*** Exercise materials ***

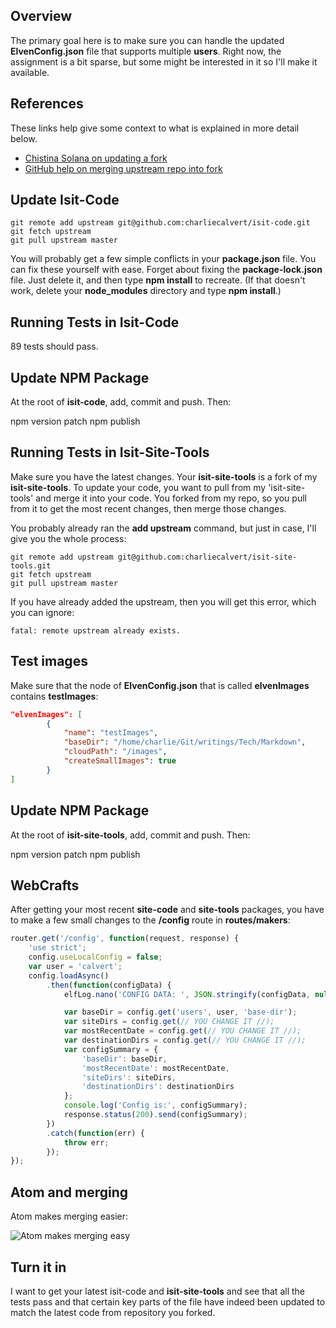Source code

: ## Overview

The primary goal here is to make sure you can handle the updated **ElvenConfig.json** file that supports multiple **users**. Right now, the assignment is a bit sparse, but some might be interested in it so I'll make it available.

## References

These links help give some context to what is explained in more detail below.

- [Chistina Solana on updating a fork][csf]
- [GitHub help on merging upstream repo into fork][gmh]

## Update Isit-Code

    git remote add upstream git@github.com:charliecalvert/isit-code.git
    git fetch upstream
    git pull upstream master

You will probably get a few simple conflicts in your **package.json** file. You can fix these yourself with ease. Forget about fixing the **package-lock.json** file. Just delete it, and then type **npm install** to recreate. (If that doesn't work, delete your **node_modules** directory and type **npm install**.)

## Running Tests in Isit-Code

89 tests should pass.

## Update NPM Package

At the root of **isit-code**, add, commit and push. Then:

  npm version patch
  npm publish

## Running Tests in Isit-Site-Tools

Make sure you have the latest changes. Your **isit-site-tools** is a fork of my **isit-site-tools**. To update your code, you want to pull from my 'isit-site-tools' and merge it into your code. You forked from my repo, so you pull from it to get the most recent changes, then merge those changes.

You probably already ran the **add upstream** command, but just in case, I'll give you the whole process:

```nohighlighting
git remote add upstream git@github.com:charliecalvert/isit-site-tools.git
git fetch upstream
git pull upstream master
```

If you have already added the upstream, then you will get this error, which you can ignore:

    fatal: remote upstream already exists.

## Test images

Make sure that the node of **ElvenConfig.json** that is called  **elvenImages** contains **testImages**:

```json
"elvenImages": [
        {
            "name": "testImages",
            "baseDir": "/home/charlie/Git/writings/Tech/Markdown",
            "cloudPath": "/images",
            "createSmallImages": true
        }
]
```

## Update NPM Package

At the root of **isit-site-tools**, add, commit and push. Then:

  npm version patch
  npm publish


## WebCrafts

After getting your most recent **site-code** and **site-tools** packages, you have to make a few small changes to the **/config** route in **routes/makers**:

```javascript
router.get('/config', function(request, response) {
    'use strict';
    config.useLocalConfig = false;
    var user = 'calvert';
    config.loadAsync()
        .then(function(configData) {
            elfLog.nano('CONFIG DATA: ', JSON.stringify(configData, null, 4));

            var baseDir = config.get('users', user, 'base-dir');
            var siteDirs = config.get(// YOU CHANGE IT //);
            var mostRecentDate = config.get(// YOU CHANGE IT //);
            var destinationDirs = config.get(// YOU CHANGE IT //);
            var configSummary = {
                'baseDir': baseDir,
                'mostRecentDate': mostRecentDate,
                'siteDirs': siteDirs,
                'destinationDirs': destinationDirs
            };
            console.log('Config is:', configSummary);
            response.status(200).send(configSummary);
        })
        .catch(function(err) {
            throw err;
        });
});

```

## Atom and merging

Atom makes merging easier:

![Atom makes merging easy][am]

## Turn it in

I want to get your latest isit-code and **isit-site-tools** and see that all the tests pass and that certain key parts of the file have indeed been updated to match the latest code from repository you forked.

[am]: https://s3.amazonaws.com/bucket01.elvenware.com/images/up-to-date-merge-atom.png
[csf]:https://gist.github.com/CristinaSolana/1885435
[gmh]: https://help.github.com/articles/merging-an-upstream-repository-into-your-fork/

*** End of Exercise materials ***

**What needs to be done**
Check every line above for the word "https" and copy those that have it.

**Exercise response**
[am]: https://s3.amazonaws.com/bucket01.elvenware.com/images/up-to-date-merge-atom.png
[csf]:https://gist.github.com/CristinaSolana/1885435
[gmh]: https://help.github.com/articles/merging-an-upstream-repository-into-your-fork/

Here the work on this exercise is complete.